-- WORK INSTRUCTION --
All of the entries need to be printed again exactly; pictures are the only thing to omit.

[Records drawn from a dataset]

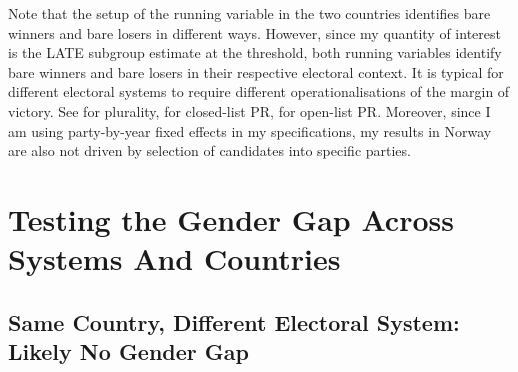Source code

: \documentclass[12pt]{article}
\begin{document}
Note that the setup of the running variable in the two countries identifies bare winners and bare losers in different ways.
However, since my quantity of interest is the LATE subgroup estimate at the threshold, both running variables identify bare winners and bare losers in their respective electoral context. It is typical for different electoral systems to require different operationalisations of the margin of victory. See \citet{eggers2015a} for plurality, \citet{folke2014,fiva2018b,fiva2016} for closed-list PR, \citet{folke2016d,fiva2018a} for open-list PR. Moreover, since I am using party-by-year fixed effects in my specifications, my results in Norway are also not driven by selection of candidates into specific parties.

\pagebreak
\clearpage

\section{Testing the Gender Gap Across Systems And Countries}
\label{app:case_extension}

\subsection{Same Country, Different Electoral System: Likely No Gender Gap}



\end{document}
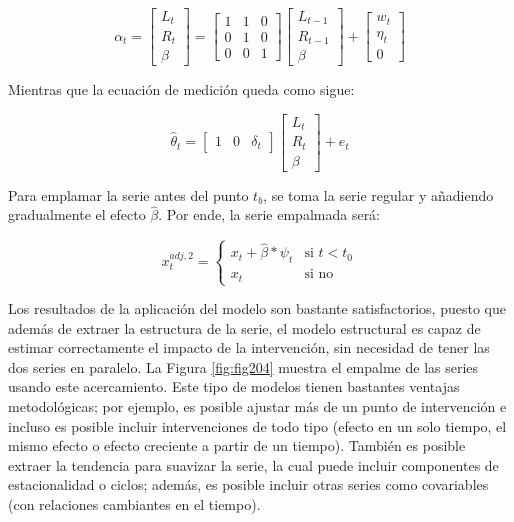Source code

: \documentclass[
  12pt,
]{book}
\begin{document}
\[
\alpha_t=\begin{bmatrix}
L_t\\
R_t\\
\beta
\end{bmatrix}=\begin{bmatrix}
1&1&0\\
0&1&0\\
0&0&1
\end{bmatrix}
\begin{bmatrix}
L_{t-1}\\
R_{t-1}\\
\beta
\end{bmatrix}+
\begin{bmatrix}
w_t\\
\eta_t\\
0
\end{bmatrix}
\]

Mientras que la ecuación de medición queda como sigue:

\[
\hat \theta_{t}=\begin{bmatrix}
1&0&\delta_t
\end{bmatrix}\begin{bmatrix}
L_t\\
R_t\\
\beta
\end{bmatrix}+e_t
\]

Para emplamar la serie antes del punto \(t_b\), se toma la serie regular y añadiendo gradualmente el efecto \(\hat{\beta}\). Por ende, la serie empalmada será:

\[
x^{adj,2}_t=
\begin{cases}
x_t+\hat{\beta}*\psi_t&\text{si $t<t_0$}\\
x_t&\text{si no}
\end{cases}
\]

Los resultados de la aplicación del modelo son bastante satisfactorios, puesto que además de extraer la estructura de la serie, el modelo estructural es capaz de estimar correctamente el impacto de la intervención, sin necesidad de tener las dos series en paralelo. La Figura \ref{fig:fig204} muestra el empalme de las series usando este acercamiento. Este tipo de modelos tienen bastantes ventajas metodológicas; por ejemplo, es posible ajustar más de un punto de intervención e incluso es posible incluir intervenciones de todo tipo (efecto en un solo tiempo, el mismo efecto o efecto creciente a partir de un tiempo). También es posible extraer la tendencia para suavizar la serie, la cual puede incluir componentes de estacionalidad o ciclos; además, es posible incluir otras series como covariables (con relaciones cambiantes en el tiempo).
\end{document}
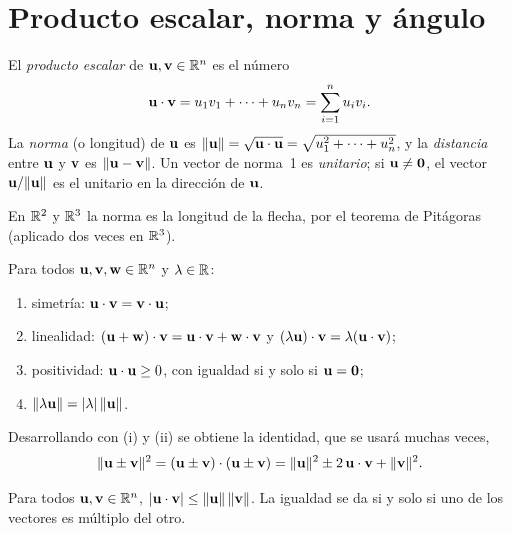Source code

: \addtocounter{definicion}{1}%

\section{Producto escalar, norma y ángulo}

\begin{definicion}\label{def:escalar}
El \emph{producto escalar} de $\vu,\vv\in\R^n$ es el número
\[
\vu\cdot\vv=u_1v_1+\dots+u_nv_n=\sum_{i=1}^{n}u_iv_i .
\]
La \emph{norma} (o longitud) de $\vu$ es $\norm{\vu}=\sqrt{\vu\cdot\vu}=\sqrt{u_1^2+\dots+u_n^2}$, y la \emph{distancia} entre $\vu$ y $\vv$ es $\norm{\vu-\vv}$. Un vector de norma~1 es \emph{unitario}; si $\vu\neq\vcero$, el vector $\vu/\norm{\vu}$ es el unitario en la dirección de $\vu$.
\end{definicion}

En $\R^2$ y $\R^3$ la norma es la longitud de la flecha, por el teorema de Pitágoras (aplicado dos veces en $\R^3$).

\begin{proposicion}\label{prop:escalar}
Para todos $\vu,\vv,\vw\in\R^n$ y $\lambda\in\R$:
\begin{enumerate}
  \item simetría: $\vu\cdot\vv=\vv\cdot\vu$;
  \item linealidad: $(\vu+\vw)\cdot\vv=\vu\cdot\vv+\vw\cdot\vv$ y $(\lambda\vu)\cdot\vv=\lambda(\vu\cdot\vv)$;
  \item positividad: $\vu\cdot\vu\ge 0$, con igualdad si y solo si $\vu=\vcero$;
  \item $\norm{\lambda\vu}=\abs{\lambda}\,\norm{\vu}$.
\end{enumerate}
\end{proposicion}

Desarrollando con (i) y (ii) se obtiene la identidad, que se usará muchas veces,
\begin{equation}\label{eq:t1-desarrollo}
\norm{\vu\pm\vv}^2=(\vu\pm\vv)\cdot(\vu\pm\vv)=\norm{\vu}^2\pm2\,\vu\cdot\vv+\norm{\vv}^2 .
\end{equation}

\begin{teorema}\label{teo:cs}
Para todos $\vu,\vv\in\R^n$, $\abs{\vu\cdot\vv}\le\norm{\vu}\,\norm{\vv}$. La igualdad se da si y solo si uno de los vectores es múltiplo del otro.
\end{teorema}

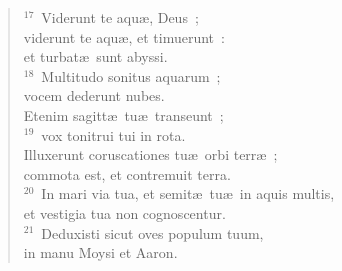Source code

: \begin{verse}
${}^{17}$~Viderunt te aqu\ae , Deus~;\\ viderunt te aqu\ae , et timuerunt~:\\ et turbat\ae\ sunt abyssi.\\
${}^{18}$~Multitudo sonitus aquarum~;\\ vocem dederunt nubes.\\ Etenim sagitt\ae\ tu\ae\ transeunt~;\\
${}^{19}$~vox tonitrui tui in rota.\\ Illuxerunt coruscationes tu\ae\ orbi terr\ae~;\\ commota est, et contremuit terra.\\
${}^{20}$~In mari via tua, et semit\ae\ tu\ae\ in aquis multis,\\ et vestigia tua non cognoscentur.\\
${}^{21}$~Deduxisti sicut oves populum tuum,\\ in manu Moysi et Aaron.\end{verse}



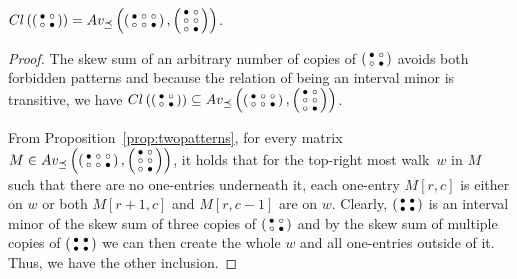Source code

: \begin{prop}
$Cl\left(\left(\begin{smallmatrix}\bullet&\circ\\\circ&\bullet\end{smallmatrix}\right)\right)=Av_{\preceq}\left(\left(\begin{smallmatrix}\bullet&\circ&\circ\\\circ&\circ&\bullet\end{smallmatrix}\right),\left(\begin{smallmatrix}\bullet&\circ\\\circ&\circ\\\circ&\bullet\end{smallmatrix}\right)\right)$.
\end{prop}
\begin{proof}
The skew sum of an arbitrary number of copies of $\left(\begin{smallmatrix}\bullet&\circ\\\circ&\bullet\end{smallmatrix}\right)$ avoids both forbidden patterns and because the relation of being an interval minor is transitive, we have $Cl\left(\left(\begin{smallmatrix}\bullet&\circ\\\circ&\bullet\end{smallmatrix}\right)\right)\subseteq Av_{\preceq}\left(\left(\begin{smallmatrix}\bullet&\circ&\circ\\\circ&\circ&\bullet\end{smallmatrix}\right),\left(\begin{smallmatrix}\bullet&\circ\\\circ&\circ\\\circ&\bullet\end{smallmatrix}\right)\right)$.

From Proposition~\ref{prop:twopatterns}, for every matrix~$M\in Av_{\preceq}\left(\left(\begin{smallmatrix}\bullet&\circ&\circ\\\circ&\circ&\bullet\end{smallmatrix}\right),\left(\begin{smallmatrix}\bullet&\circ\\\circ&\circ\\\circ&\bullet\end{smallmatrix}\right)\right)$, it holds that for the top-right most walk~$w$ in $M$ such that there are no one-entries underneath it, each one-entry $M[r,c]$ is either on $w$ or both $M[r+1,c]$ and $M[r,c-1]$ are on $w$. Clearly, $\left(\begin{smallmatrix}\bullet&\bullet\\\bullet&\bullet\end{smallmatrix}\right)$ is an interval minor of the skew sum of three copies of $\left(\begin{smallmatrix}\bullet&\circ\\\circ&\bullet\end{smallmatrix}\right)$ and by the skew sum of multiple copies of $\left(\begin{smallmatrix}\bullet&\bullet\\\bullet&\bullet\end{smallmatrix}\right)$ we can then create the whole $w$ and all one-entries outside of it. Thus, we have the other inclusion.
\end{proof}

-- RESPONSE TO THIS EXERCISE --
Source code

: \documentclass[12pt]{article}
\begin{document}
Note that the setup of the running variable in the two countries identifies bare winners and bare losers in different ways.
However, since my quantity of interest is the LATE subgroup estimate at the threshold, both running variables identify bare winners and bare losers in their respective electoral context. It is typical for different electoral systems to require different operationalisations of the margin of victory. See \citet{eggers2015a} for plurality, \citet{folke2014,fiva2018b,fiva2016} for closed-list PR, \citet{folke2016d,fiva2018a} for open-list PR. Moreover, since I am using party-by-year fixed effects in my specifications, my results in Norway are also not driven by selection of candidates into specific parties.

\pagebreak
\clearpage

\section{Testing the Gender Gap Across Systems And Countries}
\label{app:case_extension}

\subsection{Same Country, Different Electoral System: Likely No Gender Gap}



\end{document}
Source code

: \documentclass[
  12pt,
]{book}
\begin{document}
\[
\alpha_t=\begin{bmatrix}
L_t\\
R_t\\
\beta
\end{bmatrix}=\begin{bmatrix}
1&1&0\\
0&1&0\\
0&0&1
\end{bmatrix}
\begin{bmatrix}
L_{t-1}\\
R_{t-1}\\
\beta
\end{bmatrix}+
\begin{bmatrix}
w_t\\
\eta_t\\
0
\end{bmatrix}
\]

Mientras que la ecuación de medición queda como sigue:

\[
\hat \theta_{t}=\begin{bmatrix}
1&0&\delta_t
\end{bmatrix}\begin{bmatrix}
L_t\\
R_t\\
\beta
\end{bmatrix}+e_t
\]

Para emplamar la serie antes del punto \(t_b\), se toma la serie regular y añadiendo gradualmente el efecto \(\hat{\beta}\). Por ende, la serie empalmada será:

\[
x^{adj,2}_t=
\begin{cases}
x_t+\hat{\beta}*\psi_t&\text{si $t<t_0$}\\
x_t&\text{si no}
\end{cases}
\]

Los resultados de la aplicación del modelo son bastante satisfactorios, puesto que además de extraer la estructura de la serie, el modelo estructural es capaz de estimar correctamente el impacto de la intervención, sin necesidad de tener las dos series en paralelo. La Figura \ref{fig:fig204} muestra el empalme de las series usando este acercamiento. Este tipo de modelos tienen bastantes ventajas metodológicas; por ejemplo, es posible ajustar más de un punto de intervención e incluso es posible incluir intervenciones de todo tipo (efecto en un solo tiempo, el mismo efecto o efecto creciente a partir de un tiempo). También es posible extraer la tendencia para suavizar la serie, la cual puede incluir componentes de estacionalidad o ciclos; además, es posible incluir otras series como covariables (con relaciones cambiantes en el tiempo).
\end{document}
Source code

: \addtocounter{definicion}{1}%

\section{Producto escalar, norma y ángulo}

\begin{definicion}\label{def:escalar}
El \emph{producto escalar} de $\vu,\vv\in\R^n$ es el número
\[
\vu\cdot\vv=u_1v_1+\dots+u_nv_n=\sum_{i=1}^{n}u_iv_i .
\]
La \emph{norma} (o longitud) de $\vu$ es $\norm{\vu}=\sqrt{\vu\cdot\vu}=\sqrt{u_1^2+\dots+u_n^2}$, y la \emph{distancia} entre $\vu$ y $\vv$ es $\norm{\vu-\vv}$. Un vector de norma~1 es \emph{unitario}; si $\vu\neq\vcero$, el vector $\vu/\norm{\vu}$ es el unitario en la dirección de $\vu$.
\end{definicion}

En $\R^2$ y $\R^3$ la norma es la longitud de la flecha, por el teorema de Pitágoras (aplicado dos veces en $\R^3$).

\begin{proposicion}\label{prop:escalar}
Para todos $\vu,\vv,\vw\in\R^n$ y $\lambda\in\R$:
\begin{enumerate}
  \item simetría: $\vu\cdot\vv=\vv\cdot\vu$;
  \item linealidad: $(\vu+\vw)\cdot\vv=\vu\cdot\vv+\vw\cdot\vv$ y $(\lambda\vu)\cdot\vv=\lambda(\vu\cdot\vv)$;
  \item positividad: $\vu\cdot\vu\ge 0$, con igualdad si y solo si $\vu=\vcero$;
  \item $\norm{\lambda\vu}=\abs{\lambda}\,\norm{\vu}$.
\end{enumerate}
\end{proposicion}

Desarrollando con (i) y (ii) se obtiene la identidad, que se usará muchas veces,
\begin{equation}\label{eq:t1-desarrollo}
\norm{\vu\pm\vv}^2=(\vu\pm\vv)\cdot(\vu\pm\vv)=\norm{\vu}^2\pm2\,\vu\cdot\vv+\norm{\vv}^2 .
\end{equation}

\begin{teorema}\label{teo:cs}
Para todos $\vu,\vv\in\R^n$, $\abs{\vu\cdot\vv}\le\norm{\vu}\,\norm{\vv}$. La igualdad se da si y solo si uno de los vectores es múltiplo del otro.
\end{teorema}

Source code

: \begin{verse}
${}^{17}$~Viderunt te aqu\ae , Deus~;\\ viderunt te aqu\ae , et timuerunt~:\\ et turbat\ae\ sunt abyssi.\\
${}^{18}$~Multitudo sonitus aquarum~;\\ vocem dederunt nubes.\\ Etenim sagitt\ae\ tu\ae\ transeunt~;\\
${}^{19}$~vox tonitrui tui in rota.\\ Illuxerunt coruscationes tu\ae\ orbi terr\ae~;\\ commota est, et contremuit terra.\\
${}^{20}$~In mari via tua, et semit\ae\ tu\ae\ in aquis multis,\\ et vestigia tua non cognoscentur.\\
${}^{21}$~Deduxisti sicut oves populum tuum,\\ in manu Moysi et Aaron.\end{verse}



Source code

: \begin{prop}
$Cl\left(\left(\begin{smallmatrix}\bullet&\circ\\\circ&\bullet\end{smallmatrix}\right)\right)=Av_{\preceq}\left(\left(\begin{smallmatrix}\bullet&\circ&\circ\\\circ&\circ&\bullet\end{smallmatrix}\right),\left(\begin{smallmatrix}\bullet&\circ\\\circ&\circ\\\circ&\bullet\end{smallmatrix}\right)\right)$.
\end{prop}
\begin{proof}
The skew sum of an arbitrary number of copies of $\left(\begin{smallmatrix}\bullet&\circ\\\circ&\bullet\end{smallmatrix}\right)$ avoids both forbidden patterns and because the relation of being an interval minor is transitive, we have $Cl\left(\left(\begin{smallmatrix}\bullet&\circ\\\circ&\bullet\end{smallmatrix}\right)\right)\subseteq Av_{\preceq}\left(\left(\begin{smallmatrix}\bullet&\circ&\circ\\\circ&\circ&\bullet\end{smallmatrix}\right),\left(\begin{smallmatrix}\bullet&\circ\\\circ&\circ\\\circ&\bullet\end{smallmatrix}\right)\right)$.

From Proposition~\ref{prop:twopatterns}, for every matrix~$M\in Av_{\preceq}\left(\left(\begin{smallmatrix}\bullet&\circ&\circ\\\circ&\circ&\bullet\end{smallmatrix}\right),\left(\begin{smallmatrix}\bullet&\circ\\\circ&\circ\\\circ&\bullet\end{smallmatrix}\right)\right)$, it holds that for the top-right most walk~$w$ in $M$ such that there are no one-entries underneath it, each one-entry $M[r,c]$ is either on $w$ or both $M[r+1,c]$ and $M[r,c-1]$ are on $w$. Clearly, $\left(\begin{smallmatrix}\bullet&\bullet\\\bullet&\bullet\end{smallmatrix}\right)$ is an interval minor of the skew sum of three copies of $\left(\begin{smallmatrix}\bullet&\circ\\\circ&\bullet\end{smallmatrix}\right)$ and by the skew sum of multiple copies of $\left(\begin{smallmatrix}\bullet&\bullet\\\bullet&\bullet\end{smallmatrix}\right)$ we can then create the whole $w$ and all one-entries outside of it. Thus, we have the other inclusion.
\end{proof}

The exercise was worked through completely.